PROMPT >>
The lines from the one containing "Trench bathymetry &" through the final line of the data below must be written out exactly, both included, and nothing more.
── PROVIDED MATERIAL
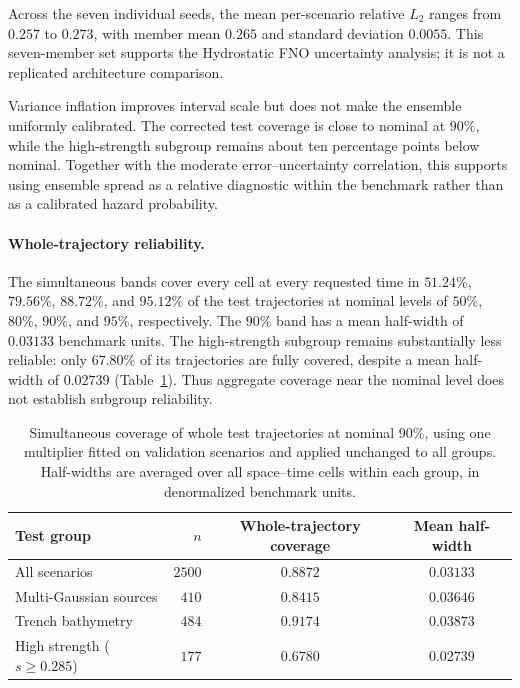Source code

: Across the seven individual seeds, the mean per-scenario relative $L_2$ ranges from $0.257$ to $0.273$, with member mean $0.265$ and standard deviation $0.0055$. This seven-member set supports the Hydrostatic FNO uncertainty analysis; it is not a replicated architecture comparison.

Variance inflation improves interval scale but does not make the ensemble uniformly calibrated. The corrected test coverage is close to nominal at $90\%$, while the high-strength subgroup remains about ten percentage points below nominal. Together with the moderate error--uncertainty correlation, this supports using ensemble spread as a relative diagnostic within the benchmark rather than as a calibrated hazard probability.

\paragraph{Whole-trajectory reliability.}
The simultaneous bands cover every cell at every requested time in $51.24\%$, $79.56\%$, $88.72\%$, and $95.12\%$ of the test trajectories at nominal levels of $50\%$, $80\%$, $90\%$, and $95\%$, respectively. The $90\%$ band has a mean half-width of $0.03133$ benchmark units. The high-strength subgroup remains substantially less reliable: only $67.80\%$ of its trajectories are fully covered, despite a mean half-width of $0.02739$ (Table~\ref{tab:trajectory-coverage}). Thus aggregate coverage near the nominal level does not establish subgroup reliability.

\begin{table}[pos=!htbp]
\centering
\caption{Simultaneous coverage of whole test trajectories at nominal $90\%$, using one multiplier fitted on validation scenarios and applied unchanged to all groups. Half-widths are averaged over all space--time cells within each group, in denormalized benchmark units.}
\label{tab:trajectory-coverage}
\small
\begin{tabular}{lrcc}
    \toprule
    Test group & $n$ & Whole-trajectory coverage & Mean half-width \\
    \midrule
    All scenarios & $2500$ & $0.8872$ & $0.03133$ \\
    Multi-Gaussian sources & $410$ & $0.8415$ & $0.03646$ \\
    Trench bathymetry & $484$ & $0.9174$ & $0.03873$ \\
    High strength ($s\geq0.285$) & $177$ & $0.6780$ & $0.02739$ \\
    \bottomrule
\end{tabular}
\end{table}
────
RESULT OF THE EXERCISE >>
    Trench bathymetry & $484$ & $0.9174$ & $0.03873$ \\
    High strength ($s\geq0.285$) & $177$ & $0.6780$ & $0.02739$ \\
    \bottomrule
\end{tabular}
\end{table}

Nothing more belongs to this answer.